## Task goal
Below are the records; collect from them each line containing the string "using".

## Data provided
^^^^^^^^
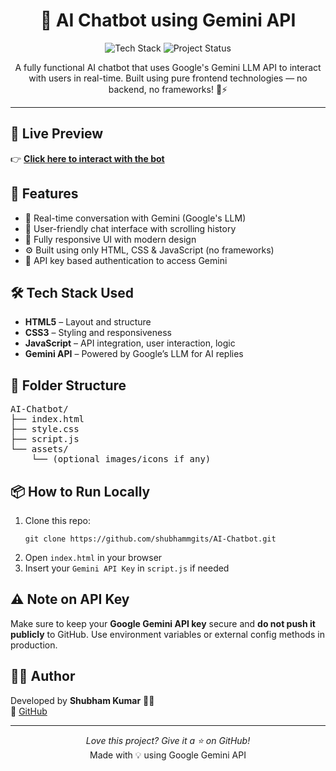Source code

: <h1 align="center">🤖 AI Chatbot using Gemini API</h1>

<p align="center">
  <img src="https://img.shields.io/badge/Tech-HTML%20%7C%20CSS%20%7C%20JavaScript%20%7C%20Gemini%20API-blue" alt="Tech Stack" />
  <img src="https://img.shields.io/badge/Status-Working-green" alt="Project Status" />
</p>

<p align="center">
  A fully functional AI chatbot that uses Google's Gemini LLM API to interact with users in real-time. Built using pure frontend technologies — no backend, no frameworks! 🧠⚡
</p>

<hr />

<h2>🔗 Live Preview</h2>
<p>
  👉 <a href="https://shubhammgits.github.io/AI-Chatbot/" target="_blank"><b>Click here to interact with the bot</b></a>
</p>

<h2>📌 Features</h2>
<ul>
  <li>🤖 Real-time conversation with Gemini (Google's LLM)</li>
  <li>💬 User-friendly chat interface with scrolling history</li>
  <li>🎨 Fully responsive UI with modern design</li>
  <li>⚙️ Built using only HTML, CSS & JavaScript (no frameworks)</li>
  <li>🔐 API key based authentication to access Gemini</li>
</ul>

<h2>🛠️ Tech Stack Used</h2>
<ul>
  <li><b>HTML5</b> – Layout and structure</li>
  <li><b>CSS3</b> – Styling and responsiveness</li>
  <li><b>JavaScript</b> – API integration, user interaction, logic</li>
  <li><b>Gemini API</b> – Powered by Google’s LLM for AI replies</li>
</ul>

<h2>📂 Folder Structure</h2>
<pre>
AI-Chatbot/
├── index.html
├── style.css
├── script.js
└── assets/
    └── (optional images/icons if any)
</pre>

<h2>📦 How to Run Locally</h2>
<ol>
  <li>Clone this repo:
    <pre><code>git clone https://github.com/shubhammgits/AI-Chatbot.git</code></pre>
  </li>
  <li>Open <code>index.html</code> in your browser</li>
  <li>Insert your <code>Gemini API Key</code> in <code>script.js</code> if needed</li>
</ol>

<h2>⚠️ Note on API Key</h2>
<p>
  Make sure to keep your <b>Google Gemini API key</b> secure and <b>do not push it publicly</b> to GitHub. Use environment variables or external config methods in production.
</p>

<h2>🙋‍♂️ Author</h2>
<p>
  Developed by <b>Shubham Kumar</b> 👨‍💻<br />
  🔗 <a href="https://www.linkedin.com/in/shhshubham/LinkedIn</a> |
  💼 <a href="https://github.com/shubhammgits">GitHub</a>
</p>

<hr />

<p align="center">
  <i>Love this project? Give it a ⭐ on GitHub!</i><br/>
  Made with 💡 using Google Gemini API
</p>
^^^^^^^^
## Reply
: <h1 align="center">🤖 AI Chatbot using Gemini API</h1>
  A fully functional AI chatbot that uses Google's Gemini LLM API to interact with users in real-time. Built using pure frontend technologies — no backend, no frameworks! 🧠⚡
  <li>⚙️ Built using only HTML, CSS & JavaScript (no frameworks)</li>
  Made with 💡 using Google Gemini API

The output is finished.